• _What you will do_
Retype each line exactly as it stands, beginning at the first line of the material and finishing with the line that contains "#### Module Builder".

• _Supplied records_
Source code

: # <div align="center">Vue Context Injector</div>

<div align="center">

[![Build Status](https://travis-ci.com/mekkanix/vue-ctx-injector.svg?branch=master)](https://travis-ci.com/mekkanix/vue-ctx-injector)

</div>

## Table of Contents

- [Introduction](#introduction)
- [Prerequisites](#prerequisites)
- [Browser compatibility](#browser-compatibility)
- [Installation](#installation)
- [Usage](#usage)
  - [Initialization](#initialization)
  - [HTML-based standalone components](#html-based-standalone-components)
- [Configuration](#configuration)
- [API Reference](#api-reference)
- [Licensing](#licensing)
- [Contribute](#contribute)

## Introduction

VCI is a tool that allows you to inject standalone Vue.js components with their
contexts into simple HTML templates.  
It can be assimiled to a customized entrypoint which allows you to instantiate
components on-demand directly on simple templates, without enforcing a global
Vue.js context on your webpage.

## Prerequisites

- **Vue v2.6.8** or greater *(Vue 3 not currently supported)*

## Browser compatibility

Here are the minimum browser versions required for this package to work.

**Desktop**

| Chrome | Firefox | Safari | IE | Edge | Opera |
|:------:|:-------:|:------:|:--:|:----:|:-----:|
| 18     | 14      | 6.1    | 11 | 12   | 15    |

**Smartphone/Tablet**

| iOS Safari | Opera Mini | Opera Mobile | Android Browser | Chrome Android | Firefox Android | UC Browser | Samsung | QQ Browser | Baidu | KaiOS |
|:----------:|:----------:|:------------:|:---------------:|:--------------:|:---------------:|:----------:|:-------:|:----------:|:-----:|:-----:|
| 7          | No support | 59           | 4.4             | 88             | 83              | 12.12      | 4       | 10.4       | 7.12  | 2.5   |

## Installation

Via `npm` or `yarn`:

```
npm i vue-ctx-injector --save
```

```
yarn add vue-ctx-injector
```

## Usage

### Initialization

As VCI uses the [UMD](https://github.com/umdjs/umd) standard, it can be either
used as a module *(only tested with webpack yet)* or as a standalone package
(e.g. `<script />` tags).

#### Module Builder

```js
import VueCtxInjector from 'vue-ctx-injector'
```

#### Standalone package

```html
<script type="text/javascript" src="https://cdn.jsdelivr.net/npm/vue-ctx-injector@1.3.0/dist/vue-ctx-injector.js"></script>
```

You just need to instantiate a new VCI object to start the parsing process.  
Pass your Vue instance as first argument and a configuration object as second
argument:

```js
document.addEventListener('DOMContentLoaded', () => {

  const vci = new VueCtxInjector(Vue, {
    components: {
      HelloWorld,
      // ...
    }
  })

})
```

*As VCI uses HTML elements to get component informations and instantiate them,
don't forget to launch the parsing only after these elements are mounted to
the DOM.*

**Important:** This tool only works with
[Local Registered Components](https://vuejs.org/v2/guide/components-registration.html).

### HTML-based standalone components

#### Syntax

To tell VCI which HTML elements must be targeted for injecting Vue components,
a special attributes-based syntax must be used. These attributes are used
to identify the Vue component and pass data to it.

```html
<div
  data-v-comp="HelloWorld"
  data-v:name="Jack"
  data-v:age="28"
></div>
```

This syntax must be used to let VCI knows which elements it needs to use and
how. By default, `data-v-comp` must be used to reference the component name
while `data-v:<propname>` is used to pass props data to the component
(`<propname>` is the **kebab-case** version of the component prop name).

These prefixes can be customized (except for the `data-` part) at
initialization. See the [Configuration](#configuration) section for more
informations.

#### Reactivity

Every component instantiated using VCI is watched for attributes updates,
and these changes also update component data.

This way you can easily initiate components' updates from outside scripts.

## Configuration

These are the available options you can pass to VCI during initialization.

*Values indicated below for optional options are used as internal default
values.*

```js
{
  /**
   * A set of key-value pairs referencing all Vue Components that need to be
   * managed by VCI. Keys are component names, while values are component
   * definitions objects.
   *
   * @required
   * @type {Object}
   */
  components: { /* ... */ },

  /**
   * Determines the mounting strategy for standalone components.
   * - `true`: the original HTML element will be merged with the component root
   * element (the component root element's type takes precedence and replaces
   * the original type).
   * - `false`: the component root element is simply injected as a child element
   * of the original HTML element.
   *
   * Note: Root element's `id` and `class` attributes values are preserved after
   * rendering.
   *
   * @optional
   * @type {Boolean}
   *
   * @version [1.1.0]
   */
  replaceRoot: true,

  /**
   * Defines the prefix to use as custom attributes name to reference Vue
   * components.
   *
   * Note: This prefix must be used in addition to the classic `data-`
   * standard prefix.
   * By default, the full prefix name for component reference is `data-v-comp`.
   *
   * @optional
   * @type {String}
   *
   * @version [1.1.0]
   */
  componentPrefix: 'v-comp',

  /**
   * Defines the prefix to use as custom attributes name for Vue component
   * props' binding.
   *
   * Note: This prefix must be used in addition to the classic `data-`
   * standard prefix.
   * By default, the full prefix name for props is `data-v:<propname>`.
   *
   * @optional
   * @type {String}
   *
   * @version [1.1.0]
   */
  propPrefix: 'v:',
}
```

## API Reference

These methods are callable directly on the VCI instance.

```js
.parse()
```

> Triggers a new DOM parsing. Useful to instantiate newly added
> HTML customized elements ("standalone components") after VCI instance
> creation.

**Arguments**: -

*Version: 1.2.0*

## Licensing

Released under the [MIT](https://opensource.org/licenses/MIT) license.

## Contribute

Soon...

• _Expected answer_
Source code

: # <div align="center">Vue Context Injector</div>

<div align="center">

[![Build Status](https://travis-ci.com/mekkanix/vue-ctx-injector.svg?branch=master)](https://travis-ci.com/mekkanix/vue-ctx-injector)

</div>

## Table of Contents

- [Introduction](#introduction)
- [Prerequisites](#prerequisites)
- [Browser compatibility](#browser-compatibility)
- [Installation](#installation)
- [Usage](#usage)
  - [Initialization](#initialization)
  - [HTML-based standalone components](#html-based-standalone-components)
- [Configuration](#configuration)
- [API Reference](#api-reference)
- [Licensing](#licensing)
- [Contribute](#contribute)

## Introduction

VCI is a tool that allows you to inject standalone Vue.js components with their
contexts into simple HTML templates.  
It can be assimiled to a customized entrypoint which allows you to instantiate
components on-demand directly on simple templates, without enforcing a global
Vue.js context on your webpage.

## Prerequisites

- **Vue v2.6.8** or greater *(Vue 3 not currently supported)*

## Browser compatibility

Here are the minimum browser versions required for this package to work.

**Desktop**

| Chrome | Firefox | Safari | IE | Edge | Opera |
|:------:|:-------:|:------:|:--:|:----:|:-----:|
| 18     | 14      | 6.1    | 11 | 12   | 15    |

**Smartphone/Tablet**

| iOS Safari | Opera Mini | Opera Mobile | Android Browser | Chrome Android | Firefox Android | UC Browser | Samsung | QQ Browser | Baidu | KaiOS |
|:----------:|:----------:|:------------:|:---------------:|:--------------:|:---------------:|:----------:|:-------:|:----------:|:-----:|:-----:|
| 7          | No support | 59           | 4.4             | 88             | 83              | 12.12      | 4       | 10.4       | 7.12  | 2.5   |

## Installation

Via `npm` or `yarn`:

```
npm i vue-ctx-injector --save
```

```
yarn add vue-ctx-injector
```

## Usage

### Initialization

As VCI uses the [UMD](https://github.com/umdjs/umd) standard, it can be either
used as a module *(only tested with webpack yet)* or as a standalone package
(e.g. `<script />` tags).

#### Module Builder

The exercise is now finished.